There are, for example, a good number of schools that would appear to jump a significant number of percentile points from year 1 to year 2. Here is a scatterplot of the schools moving from Over the 60th percentile to under the 40th percentile and from under the 40th to over the 60th percentile.Slide1That’s right West Cape May elementary… you rock … this year at least. Last year, well, you were less than mediocre. You are the new turnaround experts. Good thing we didn’t use last year’s SGP to shut you down!  Either that, or these data have some real issues – in addition to the fact that much of the correlation that does exist is simply a reflection of persistent conditions of these schools.

So, how is it then, that even with such persistent bias caused by external factors, that we can see schools move so far in the distribution?

I don’t have the raw data to test this particular assumption (nor will I likely ever see it), but I suspect these shifts result from a little discussed, but massive persistent problem in all such SGP and VAM models.

I call it spinning variance where there’s little or none… and more specifically… creating a ruse of “meaningful variance” from a narrow band of noise.

What the heck do I mean by that?

Well, these SGP estimates which range from the 0 to 100 percentile start with classrooms full of kids taking 50 item tests.

The raw numbers correct on those tests are then stretched into scale scores with a mean of 200, using an S-shaped conversion. At the higher and lower ends of the distribution, one or two questions can shift scale scores 20+ or so points. Stretch 1!

While individual kids’ scores might spread out quite widely, differences in classroom averages or schoolwide averages vary much less.

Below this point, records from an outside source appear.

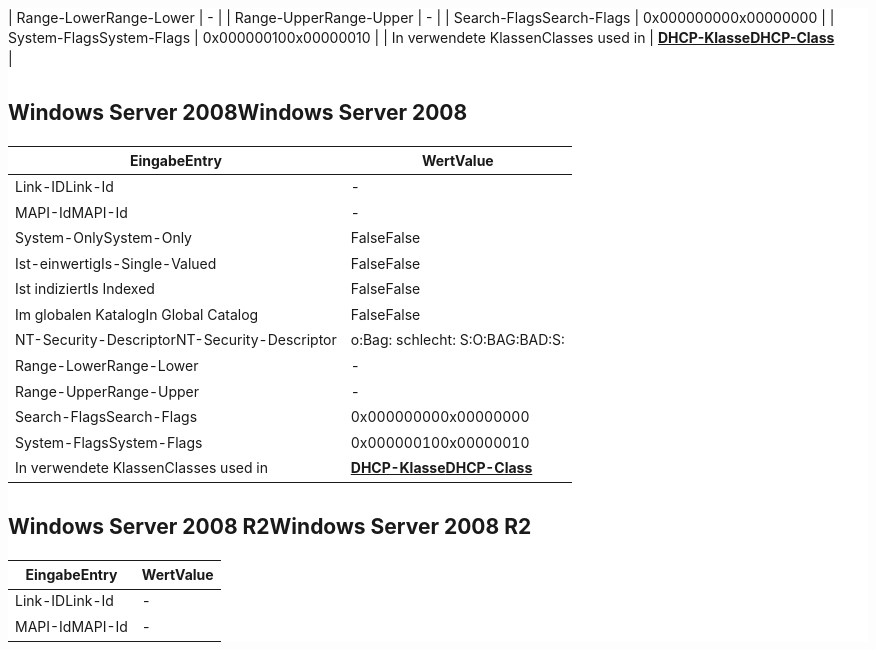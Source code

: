 | <span data-ttu-id="fb148-190">Range-Lower</span><span class="sxs-lookup"><span data-stu-id="fb148-190">Range-Lower</span></span>            | \-                                           |
| <span data-ttu-id="fb148-191">Range-Upper</span><span class="sxs-lookup"><span data-stu-id="fb148-191">Range-Upper</span></span>            | \-                                           |
| <span data-ttu-id="fb148-192">Search-Flags</span><span class="sxs-lookup"><span data-stu-id="fb148-192">Search-Flags</span></span>           | <span data-ttu-id="fb148-193">0x00000000</span><span class="sxs-lookup"><span data-stu-id="fb148-193">0x00000000</span></span>                                   |
| <span data-ttu-id="fb148-194">System-Flags</span><span class="sxs-lookup"><span data-stu-id="fb148-194">System-Flags</span></span>           | <span data-ttu-id="fb148-195">0x00000010</span><span class="sxs-lookup"><span data-stu-id="fb148-195">0x00000010</span></span>                                   |
| <span data-ttu-id="fb148-196">In verwendete Klassen</span><span class="sxs-lookup"><span data-stu-id="fb148-196">Classes used in</span></span>        | [<span data-ttu-id="fb148-197">**DHCP-Klasse**</span><span class="sxs-lookup"><span data-stu-id="fb148-197">**DHCP-Class**</span></span>](c-dhcpclass.md)<br/> |



## <a name="windows-server-2008"></a><span data-ttu-id="fb148-198">Windows Server 2008</span><span class="sxs-lookup"><span data-stu-id="fb148-198">Windows Server 2008</span></span>



| <span data-ttu-id="fb148-199">Eingabe</span><span class="sxs-lookup"><span data-stu-id="fb148-199">Entry</span></span> | <span data-ttu-id="fb148-200">Wert</span><span class="sxs-lookup"><span data-stu-id="fb148-200">Value</span></span> |
|------------------------|----------------------------------------------|
| <span data-ttu-id="fb148-201">Link-ID</span><span class="sxs-lookup"><span data-stu-id="fb148-201">Link-Id</span></span>                | \-                                           |
| <span data-ttu-id="fb148-202">MAPI-Id</span><span class="sxs-lookup"><span data-stu-id="fb148-202">MAPI-Id</span></span>                | \-                                           |
| <span data-ttu-id="fb148-203">System-Only</span><span class="sxs-lookup"><span data-stu-id="fb148-203">System-Only</span></span>            | <span data-ttu-id="fb148-204">False</span><span class="sxs-lookup"><span data-stu-id="fb148-204">False</span></span>                                        |
| <span data-ttu-id="fb148-205">Ist-einwertig</span><span class="sxs-lookup"><span data-stu-id="fb148-205">Is-Single-Valued</span></span>       | <span data-ttu-id="fb148-206">False</span><span class="sxs-lookup"><span data-stu-id="fb148-206">False</span></span>                                        |
| <span data-ttu-id="fb148-207">Ist indiziert</span><span class="sxs-lookup"><span data-stu-id="fb148-207">Is Indexed</span></span>             | <span data-ttu-id="fb148-208">False</span><span class="sxs-lookup"><span data-stu-id="fb148-208">False</span></span>                                        |
| <span data-ttu-id="fb148-209">Im globalen Katalog</span><span class="sxs-lookup"><span data-stu-id="fb148-209">In Global Catalog</span></span>      | <span data-ttu-id="fb148-210">False</span><span class="sxs-lookup"><span data-stu-id="fb148-210">False</span></span>                                        |
| <span data-ttu-id="fb148-211">NT-Security-Descriptor</span><span class="sxs-lookup"><span data-stu-id="fb148-211">NT-Security-Descriptor</span></span> | <span data-ttu-id="fb148-212">o:Bag: schlecht: S:</span><span class="sxs-lookup"><span data-stu-id="fb148-212">O:BAG:BAD:S:</span></span>                                 |
| <span data-ttu-id="fb148-213">Range-Lower</span><span class="sxs-lookup"><span data-stu-id="fb148-213">Range-Lower</span></span>            | \-                                           |
| <span data-ttu-id="fb148-214">Range-Upper</span><span class="sxs-lookup"><span data-stu-id="fb148-214">Range-Upper</span></span>            | \-                                           |
| <span data-ttu-id="fb148-215">Search-Flags</span><span class="sxs-lookup"><span data-stu-id="fb148-215">Search-Flags</span></span>           | <span data-ttu-id="fb148-216">0x00000000</span><span class="sxs-lookup"><span data-stu-id="fb148-216">0x00000000</span></span>                                   |
| <span data-ttu-id="fb148-217">System-Flags</span><span class="sxs-lookup"><span data-stu-id="fb148-217">System-Flags</span></span>           | <span data-ttu-id="fb148-218">0x00000010</span><span class="sxs-lookup"><span data-stu-id="fb148-218">0x00000010</span></span>                                   |
| <span data-ttu-id="fb148-219">In verwendete Klassen</span><span class="sxs-lookup"><span data-stu-id="fb148-219">Classes used in</span></span>        | [<span data-ttu-id="fb148-220">**DHCP-Klasse**</span><span class="sxs-lookup"><span data-stu-id="fb148-220">**DHCP-Class**</span></span>](c-dhcpclass.md)<br/> |



## <a name="windows-server-2008-r2"></a><span data-ttu-id="fb148-221">Windows Server 2008 R2</span><span class="sxs-lookup"><span data-stu-id="fb148-221">Windows Server 2008 R2</span></span>



| <span data-ttu-id="fb148-222">Eingabe</span><span class="sxs-lookup"><span data-stu-id="fb148-222">Entry</span></span> | <span data-ttu-id="fb148-223">Wert</span><span class="sxs-lookup"><span data-stu-id="fb148-223">Value</span></span> |
|------------------------|----------------------------------------------|
| <span data-ttu-id="fb148-224">Link-ID</span><span class="sxs-lookup"><span data-stu-id="fb148-224">Link-Id</span></span>                | \-                                           |
| <span data-ttu-id="fb148-225">MAPI-Id</span><span class="sxs-lookup"><span data-stu-id="fb148-225">MAPI-Id</span></span>                | \-                                           |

Differences in “growth” (really not growth… but rather estimated differences in year over year test scores) vary even less… often trivially … and quite noisily. But, these relatively trivial differences must still be spread out into 0 to 100 percentile ranks! Stretch 2!

I suspect that the differences in actual additional items answered correctly by the median student in the 60th percentile school are trivial when compared with additional items answered correctly by the median student in the 40th percentile school.

But alas, we must rank, as reformy logic and punative statistical illiteracy dictates, and fractions of individual multiple choice test items will dictate that rank under these methods.

Much of this narrow band of variance is simply noise (after sorting out the bias)… and thus the rankings based on spreading out that noise are completely freakin’ meaningless. These problems are equally bad if not worse [due to smaller sample sizes] when used for rating teachers.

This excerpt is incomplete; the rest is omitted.